Have you ever felt used or taken advantage of? I guess we all have at one time or another. It’s not a particularly good feeling, is it? I find that I am just as upset with myself -and the fact that I let it happen, as I am with the person that used me. It’s never fun to find out that your acceptance was based merely on the fact that a person needed something you could provide, and when that well ran dry- or they no longer needed you, suddenly you were cast aside.
I’d like to say that only happens out in the world, but Matthew and I have seen it happen in ministry settings, too. Just ask former church goers why they no longer attend church and you’ll find, more often than not, they were victims of this circumstance. The scars are real.
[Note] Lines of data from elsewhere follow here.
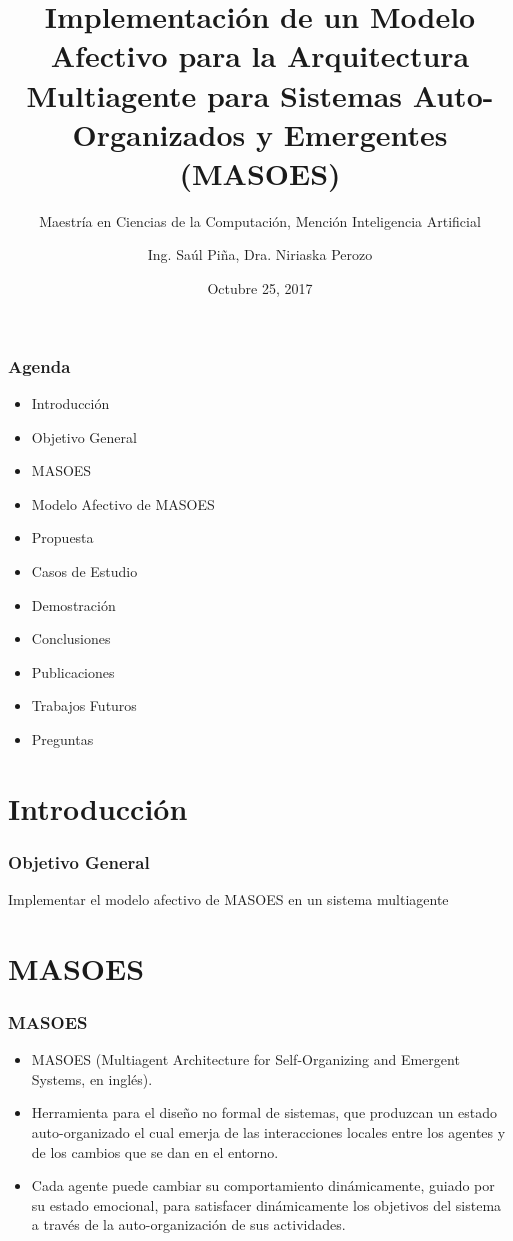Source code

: \documentclass{beamer}
\title{Implementación de un Modelo Afectivo para la Arquitectura Multiagente para Sistemas Auto-Organizados y Emergentes (MASOES)}
\subtitle{Maestría en Ciencias de la Computación, Mención Inteligencia Artificial}
\author{Ing. Saúl Piña, Dra. Niriaska Perozo}
\date{Octubre 25, 2017}
\institute{\url{sauljabin@gmail.com}, \url{nperozo@ucla.edu.ve}}
\begin{document}
\begin{frame}[plain,t]
\titlepage
\end{frame}

\begin{frame}
\frametitle{Agenda}
\begin{itemize}
\item Introducción
\item Objetivo General
\item MASOES
\item Modelo Afectivo de MASOES
\item Propuesta
\item Casos de Estudio
\item Demostración
\item Conclusiones
\item Publicaciones
\item Trabajos Futuros
\item Preguntas
\end{itemize}
\end{frame}

\section{Introducción}

\begin{frame}
\frametitle{Objetivo General}
\huge
Implementar el modelo afectivo de MASOES en un sistema multiagente
\end{frame}

\section{MASOES}

\begin{frame}
\frametitle{MASOES}
\begin{itemize}
	\item MASOES (Multiagent Architecture for Self-Organizing and Emergent Systems, en inglés).
  \item Herramienta para el diseño no
  formal de sistemas, que produzcan un estado auto-organizado el cual emerja de
  las interacciones locales entre los agentes y de los cambios que se dan en el
  entorno.
  \item Cada agente puede cambiar su comportamiento
  dinámicamente, guiado por su estado emocional, para satisfacer dinámicamente los
  objetivos del sistema a través de la auto-organización de sus actividades.
\end{itemize}
\end{frame}
\end{document}
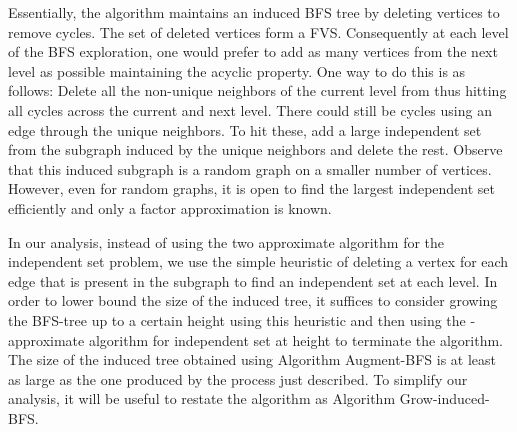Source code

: \documentclass[11pt]{article}
\begin{document}
Essentially, the algorithm maintains an induced BFS tree by deleting vertices to remove cycles. The set of deleted vertices form a FVS. Consequently at each level of the BFS exploration, one would prefer to add as many vertices from the next level  as possible maintaining the acyclic property. One way to do this is as follows: Delete all the non-unique neighbors of the current level from  thus hitting all cycles across the current and next level. There could still be cycles using an edge through the unique neighbors. To hit these, add a large independent set from the subgraph induced by the unique neighbors and delete the rest. Observe that this induced subgraph is a random graph on a smaller number of vertices. However, even for random graphs, it is open to find the largest independent set efficiently and only a factor  approximation is known.

In our analysis, instead of using the two approximate algorithm for the independent set problem, we use the simple heuristic of deleting a vertex for each edge that is present in the subgraph to find an independent set at each level. In order to lower bound the size of the induced tree, it suffices to consider growing the BFS-tree up to a certain height  using this heuristic and then using the -approximate algorithm for independent set at height  to terminate the algorithm. The size of the induced tree obtained using Algorithm Augment-BFS is at least as large as the one produced by the process just described. To simplify our analysis, it will be useful to restate the algorithm as Algorithm Grow-induced-BFS.
\end{document}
But here’s the truth. We are all either tools or instruments. To be called a tool these days is not a compliment. A tool is someone who allows themselves to be used for someone’s selfish gain, and they don’t even know they are being used, or if the know, they don’t care. Who wants to be a tool? I don’t.
We aren’t meant to be tools, instead we are meant to be instruments. Tools and instruments are similar, but different. Both are allowing themselves to be used, but the purpose for each is unique. The prayer of St. Francis is familiar to many, and it explains perfectly how to be an instrument rather than a tool.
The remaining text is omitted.